Odifreddi, quindi, mira al puro contenuto, facendosi aiutare anche dalle osservazioni su Lucrezio degli scienziati del passato, a cominciare da Newton. A mio parere, l'approccio "infedele" di Odifreddi è sintetizzato mirabilmente dalle parole contenute in una lettera di James Clerk Maxwell del 1866 a Hugh Munro (curatore di un'edizione inglese del poema), non a caso citate per due volte (p. 23 e p. 68) e accompagnate dalla raccomandazione di tenerle bene a mente in relazione a certi passi: «Le sue parole [II, 100-111, sul moto caotico degli atomi] sono una così buona illustrazione della teoria moderna, che sarebbe un peccato che significassero qualcosa di diverso!».
Tutto qui, dunque: un brillante gioco letterario ed erudito in cui un testo antico, bistrattato e diffamato, ma segretamente plagiato dai primi pensatori cristiani, perduto per tutto il Medioevo, riscoperto all'inizio del XV secolo da Poggio Bracciolini e di nuovo osteggiato dalla Chiesa e dalla cultura dominante ad essa legata, viene usato per una sana polemica tutta moderna in favore di una concezione laica e scientifica del mondo (e qui non si può non pensare all'irriverente ed esilarante accostamento, a p. 190, tra l'apoteosi di Epicuro compiuta da Lucrezio nel poema e le odierne apoteosi a furor di popolo, come accadeva per gli imperatori romani, di personaggi come Padre Pio, Madre Teresa di Calcutta e Giovanni Paolo II).

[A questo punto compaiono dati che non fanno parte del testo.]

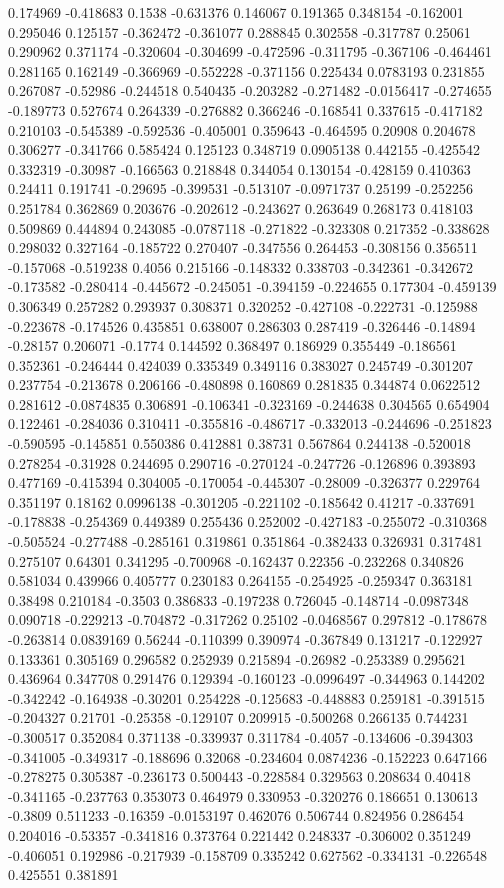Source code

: 0.174969 -0.418683 0.1538 -0.631376 0.146067 0.191365 0.348154 -0.162001 0.295046 0.125157 -0.362472 -0.361077 0.288845 0.302558 -0.317787 0.25061 0.290962 0.371174 -0.320604 -0.304699 -0.472596 -0.311795 -0.367106 -0.464461 0.281165 0.162149 -0.366969 -0.552228 -0.371156 0.225434 0.0783193 0.231855 0.267087 -0.52986 -0.244518 0.540435 -0.203282 -0.271482 -0.0156417 -0.274655 -0.189773 0.527674 0.264339 -0.276882 0.366246 -0.168541 0.337615 -0.417182 0.210103 -0.545389 -0.592536 -0.405001 0.359643 -0.464595 0.20908 0.204678 0.306277 -0.341766 0.585424 0.125123 0.348719 0.0905138 0.442155 -0.425542 0.332319 -0.30987 -0.166563 0.218848 0.344054 0.130154 -0.428159 0.410363 0.24411 0.191741 -0.29695 -0.399531 -0.513107 -0.0971737 0.25199 -0.252256 0.251784 0.362869 0.203676 -0.202612 -0.243627 0.263649 0.268173 0.418103 0.509869 0.444894 0.243085 -0.0787118 -0.271822 -0.323308 0.217352 -0.338628 0.298032 0.327164 -0.185722 0.270407 -0.347556 0.264453 -0.308156 0.356511 -0.157068 -0.519238 0.4056 0.215166 -0.148332 0.338703 -0.342361 -0.342672 -0.173582 -0.280414 -0.445672 -0.245051 -0.394159 -0.224655 0.177304 -0.459139 0.306349 0.257282 0.293937 0.308371 0.320252 -0.427108 -0.222731 -0.125988 -0.223678 -0.174526 0.435851 0.638007 0.286303 0.287419 -0.326446 -0.14894 -0.28157 0.206071 -0.1774 0.144592 0.368497 0.186929 0.355449 -0.186561 0.352361 -0.246444 0.424039 0.335349 0.349116 0.383027 0.245749 -0.301207 0.237754 -0.213678 0.206166 -0.480898 0.160869 0.281835 0.344874 0.0622512 0.281612 -0.0874835 0.306891 -0.106341 -0.323169 -0.244638 0.304565 0.654904 0.122461 -0.284036 0.310411 -0.355816 -0.486717 -0.332013 -0.244696 -0.251823 -0.590595 -0.145851 0.550386 0.412881 0.38731 0.567864 0.244138 -0.520018 0.278254 -0.31928 0.244695 0.290716 -0.270124 -0.247726 -0.126896 0.393893 0.477169 -0.415394 0.304005 -0.170054 -0.445307 -0.28009 -0.326377 0.229764 0.351197 0.18162 0.0996138 -0.301205 -0.221102 -0.185642 0.41217 -0.337691 -0.178838 -0.254369 0.449389 0.255436 0.252002 -0.427183 -0.255072 -0.310368 -0.505524 -0.277488 -0.285161 0.319861 0.351864 -0.382433 0.326931 0.317481 0.275107 0.64301 0.341295 -0.700968 -0.162437 0.22356 -0.232268 0.340826 0.581034 0.439966 0.405777 0.230183 0.264155 -0.254925 -0.259347 0.363181 0.38498 0.210184 -0.3503 0.386833 -0.197238 0.726045 -0.148714 -0.0987348 0.090718 -0.229213 -0.704872 -0.317262 0.25102 -0.0468567 0.297812 -0.178678 -0.263814 0.0839169 0.56244 -0.110399 0.390974 -0.367849 0.131217 -0.122927 0.133361 0.305169 0.296582 0.252939 0.215894 -0.26982 -0.253389 0.295621 0.436964 0.347708 0.291476 0.129394 -0.160123 -0.0996497 -0.344963 0.144202 -0.342242 -0.164938 -0.30201 0.254228 -0.125683 -0.448883 0.259181 -0.391515 -0.204327 0.21701 -0.25358 -0.129107 0.209915 -0.500268 0.266135 0.744231 -0.300517 0.352084 0.371138 -0.339937 0.311784 -0.4057 -0.134606 -0.394303 -0.341005 -0.349317 -0.188696 0.32068 -0.234604 0.0874236 -0.152223 0.647166 -0.278275 0.305387 -0.236173 0.500443 -0.228584 0.329563 0.208634 0.40418 -0.341165 -0.237763 0.353073 0.464979 0.330953 -0.320276 0.186651 0.130613 -0.3809 0.511233 -0.16359 -0.0153197 0.462076 0.506744 0.824956 0.286454 0.204016 -0.53357 -0.341816 0.373764 0.221442 0.248337 -0.306002 0.351249 -0.406051 0.192986 -0.217939 -0.158709 0.335242 0.627562 -0.334131 -0.226548 0.425551 0.381891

P. S. Incuriosito dalla vecchia e a dir poco creativa traduzione di Alessandro Marchetti (1633-1714) in 10.724 endecasillabi sciolti, più volte citata da Odifreddi, ne ho scaricato una versione digitale e ho fatto una scoperta gustosissima. Odifreddi, commentando l'omaggio di Lucrezio a Empedocle e alla Sicilia in I, 717-733 (cfr. p. 50), lamenta l'"imperdonabile svista" del poeta, perché, dicendo che l'isola non ha prodotto ingegno migliore di quello di Empedocle, dimentica Archimede. Ebbene, Odifreddi ricorda che Marchetti, da matematico, colmò la lacuna e interpolò i versi introducendo Archimede, ma a sua volta omette di dire che Marchetti fece molto di più, perché nel mazzo dei siciliani infilò pure il suo maestro Giovanni Alfonso Borelli (1608-1679), un galileiano messinese autore, tra l'altro, di un importante trattato di vulcanologia sull'eruzione dell'Etna del 1669:
Ma non sembra però che qui nascesse
Cosa mai più mirabil di costui,
Nè più bella e gentil, più cara e santa.
Se non se forse in Siracusa nacque
Il divino Archimede, e nuovamente
Nella nobil Messina il gran Borelli
Pien di filosofia la lingua e 'l petto,
Pregio del mondo e mio sommo e sovrano,
Mio maestro, anzi padre, ah! più che padre.
(I, 952-960)
E poco prima (525-532) Marchetti aveva pensato bene di citare pure Gassendi, tanto per non sbagliare.